Artist Spotlight: Cozy
Columns / February 24, 2017
Debut album representative of Josie Patterson’s creative self-reclamation
Alyssa Laube, Associate Editor
In her kitchen lit by the early morning sun, Josie Patterson of Cozy slides two plates of fried raspberry jam sandwiches onto a small wooden table. Through laptop speakers, Cozy’s unreleased debut record fills the room. Chirpy notes of ukulele and Patterson’s soft warbling rises above the first noisy bites of breakfast and clatter of dishes.
Leaning back in her chair, she starts to talk about how she got her start in music, beginning in the dog days of her childhood.
Growing up, Patterson’s dad was in a band called the Bluegrasstafarians, and he encouraged her to play music throughout her life. That encouragement payed off in noticeable ways.

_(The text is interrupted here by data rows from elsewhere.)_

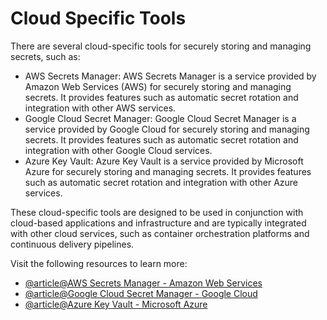 # Cloud Specific Tools

There are several cloud-specific tools for securely storing and managing secrets, such as:

- AWS Secrets Manager: AWS Secrets Manager is a service provided by Amazon Web Services (AWS) for securely storing and managing secrets. It provides features such as automatic secret rotation and integration with other AWS services.
- Google Cloud Secret Manager: Google Cloud Secret Manager is a service provided by Google Cloud for securely storing and managing secrets. It provides features such as automatic secret rotation and integration with other Google Cloud services.
- Azure Key Vault: Azure Key Vault is a service provided by Microsoft Azure for securely storing and managing secrets. It provides features such as automatic secret rotation and integration with other Azure services.

These cloud-specific tools are designed to be used in conjunction with cloud-based applications and infrastructure and are typically integrated with other cloud services, such as container orchestration platforms and continuous delivery pipelines.

Visit the following resources to learn more:

- [@article@AWS Secrets Manager - Amazon Web Services](https://aws.amazon.com/secrets-manager/)
- [@article@Google Cloud Secret Manager - Google Cloud](https://cloud.google.com/secret-manager)
- [@article@Azure Key Vault - Microsoft Azure](https://azure.microsoft.com/en-us/services/key-vault/)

Patterson joined the Vancouver Children’s Choir before she even got into Kindergarten, and would later go on to attend fine arts school, learn to play tuba, trumpet, piano, ukelele, didgeridoo, bass, and drums, and write and perform original music in her community.
Patterson’s dad has been sending her old recordings and videos from her childhood to incorporate into the album over the past year. Some of those are now interludes on her first record, Cozy, which is set to be released this April.

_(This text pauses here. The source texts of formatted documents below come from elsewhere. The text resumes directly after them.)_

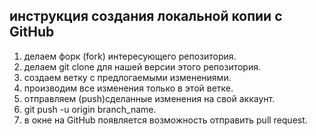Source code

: ## инструкция создания локальной копии с GitHub

1. делаем форк (fork) интересующего репозитория.
2. делаем git clone для нашей версии этого репозитория.
3. создаем ветку с предлогаемыми изменениями.
4. производим все изменения только в этой ветке.
5. отправляем (push)сделанные изменения на свой аккаунт.
6. git push -u origin branch_name.
7. в окне на GitHub появляется возможность отправить pull request.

“It’s hard to talk about the album as a whole because it’s so many different parts of my life from so many different times of my life. The clips of me as a kid and two of the songs were written from when I was like, 14, and most of the rest have been written in the past two or three years,” says Patterson.
“With this [record], it’s just me, and that’s the project. That’s what makes it cohesive, which is exciting. I picked these songs because they were the most me at the time.”

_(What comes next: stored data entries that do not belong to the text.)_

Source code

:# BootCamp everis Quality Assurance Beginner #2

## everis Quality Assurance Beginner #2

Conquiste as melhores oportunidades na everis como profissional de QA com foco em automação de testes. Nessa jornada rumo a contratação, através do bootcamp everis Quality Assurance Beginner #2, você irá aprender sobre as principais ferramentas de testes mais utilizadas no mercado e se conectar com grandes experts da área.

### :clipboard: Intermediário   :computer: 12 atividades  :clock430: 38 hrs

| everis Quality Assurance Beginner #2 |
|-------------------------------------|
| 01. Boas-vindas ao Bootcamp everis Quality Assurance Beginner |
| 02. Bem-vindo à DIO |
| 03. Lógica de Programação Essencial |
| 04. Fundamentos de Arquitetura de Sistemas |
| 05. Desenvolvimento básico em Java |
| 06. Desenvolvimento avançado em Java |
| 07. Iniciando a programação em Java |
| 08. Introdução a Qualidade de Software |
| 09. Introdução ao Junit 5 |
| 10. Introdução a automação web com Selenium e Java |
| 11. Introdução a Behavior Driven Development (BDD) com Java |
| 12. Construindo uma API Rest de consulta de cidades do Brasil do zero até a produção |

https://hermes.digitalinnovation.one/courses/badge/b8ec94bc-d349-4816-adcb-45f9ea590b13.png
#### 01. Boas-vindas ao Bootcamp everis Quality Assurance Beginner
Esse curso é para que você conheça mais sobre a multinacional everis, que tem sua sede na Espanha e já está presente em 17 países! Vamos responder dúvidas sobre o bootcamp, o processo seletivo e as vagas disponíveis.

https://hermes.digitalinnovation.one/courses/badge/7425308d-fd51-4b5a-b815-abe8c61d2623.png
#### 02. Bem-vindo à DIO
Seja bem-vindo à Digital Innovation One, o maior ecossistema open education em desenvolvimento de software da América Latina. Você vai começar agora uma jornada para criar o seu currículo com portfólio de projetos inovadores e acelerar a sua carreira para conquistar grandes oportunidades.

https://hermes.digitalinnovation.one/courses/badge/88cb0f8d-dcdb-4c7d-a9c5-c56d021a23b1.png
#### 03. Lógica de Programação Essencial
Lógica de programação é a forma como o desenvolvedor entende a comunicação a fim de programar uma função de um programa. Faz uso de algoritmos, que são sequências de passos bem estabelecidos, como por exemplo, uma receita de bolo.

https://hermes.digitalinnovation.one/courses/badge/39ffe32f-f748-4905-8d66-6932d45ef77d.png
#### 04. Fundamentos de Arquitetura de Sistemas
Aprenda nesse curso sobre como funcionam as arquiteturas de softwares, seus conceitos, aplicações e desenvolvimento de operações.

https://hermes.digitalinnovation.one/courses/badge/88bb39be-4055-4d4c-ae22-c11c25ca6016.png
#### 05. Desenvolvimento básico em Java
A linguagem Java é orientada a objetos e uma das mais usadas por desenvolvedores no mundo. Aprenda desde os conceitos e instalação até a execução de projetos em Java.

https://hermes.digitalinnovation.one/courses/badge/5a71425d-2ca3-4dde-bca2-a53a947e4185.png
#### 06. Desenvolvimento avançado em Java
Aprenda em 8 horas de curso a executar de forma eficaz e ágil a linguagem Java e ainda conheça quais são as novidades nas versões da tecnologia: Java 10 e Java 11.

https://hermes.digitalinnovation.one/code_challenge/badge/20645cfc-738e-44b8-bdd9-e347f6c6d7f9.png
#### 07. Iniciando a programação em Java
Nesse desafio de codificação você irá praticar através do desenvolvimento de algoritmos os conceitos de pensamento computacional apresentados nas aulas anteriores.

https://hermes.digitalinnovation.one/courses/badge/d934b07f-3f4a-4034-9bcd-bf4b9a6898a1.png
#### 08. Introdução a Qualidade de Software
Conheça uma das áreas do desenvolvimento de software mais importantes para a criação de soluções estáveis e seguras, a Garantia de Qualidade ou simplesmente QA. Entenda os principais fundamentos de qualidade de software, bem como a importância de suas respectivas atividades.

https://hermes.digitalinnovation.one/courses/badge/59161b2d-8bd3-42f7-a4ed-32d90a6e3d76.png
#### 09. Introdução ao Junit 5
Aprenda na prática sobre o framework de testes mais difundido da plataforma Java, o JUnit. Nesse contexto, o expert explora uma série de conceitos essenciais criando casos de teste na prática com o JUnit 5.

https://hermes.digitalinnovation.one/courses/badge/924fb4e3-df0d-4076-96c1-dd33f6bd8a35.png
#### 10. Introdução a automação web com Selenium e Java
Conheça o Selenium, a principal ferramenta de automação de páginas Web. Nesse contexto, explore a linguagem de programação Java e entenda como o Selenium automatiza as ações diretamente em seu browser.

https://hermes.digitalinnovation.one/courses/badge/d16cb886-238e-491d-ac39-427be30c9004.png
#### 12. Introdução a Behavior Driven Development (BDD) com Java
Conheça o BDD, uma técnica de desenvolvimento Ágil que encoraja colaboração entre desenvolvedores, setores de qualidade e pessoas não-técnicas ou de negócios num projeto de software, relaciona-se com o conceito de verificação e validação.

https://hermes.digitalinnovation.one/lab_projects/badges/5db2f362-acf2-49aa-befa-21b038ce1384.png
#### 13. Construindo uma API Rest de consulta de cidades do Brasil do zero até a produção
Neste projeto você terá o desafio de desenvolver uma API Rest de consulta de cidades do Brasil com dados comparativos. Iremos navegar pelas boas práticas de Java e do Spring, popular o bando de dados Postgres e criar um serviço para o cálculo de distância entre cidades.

Cozy has strong rhythm and blues roots with a folky undercurrent. On most tracks, Patterson writes on ukulele and raps over a sunny, head-bopping melody reminiscent of early 2000’s funk, pop, and hip hop. The result is a fun and smooth sound bursting with personality.
As a composer, she hopes that listeners will pay close attention to her lyrics at the same time as they sway and sing along to the new tracks.
“When it comes to writing music, I always feel like the words are more important to me than the melodies. It all works together to be cohesive, but I like people to hear what I’m saying,” she says. “I like to imagine people in a car singing along to a couple of them, at least. I mean, some of the songs are quite contemplative. Some of them are ‘putting on and sewing’ kind of music, for chilling out on your own and listening.”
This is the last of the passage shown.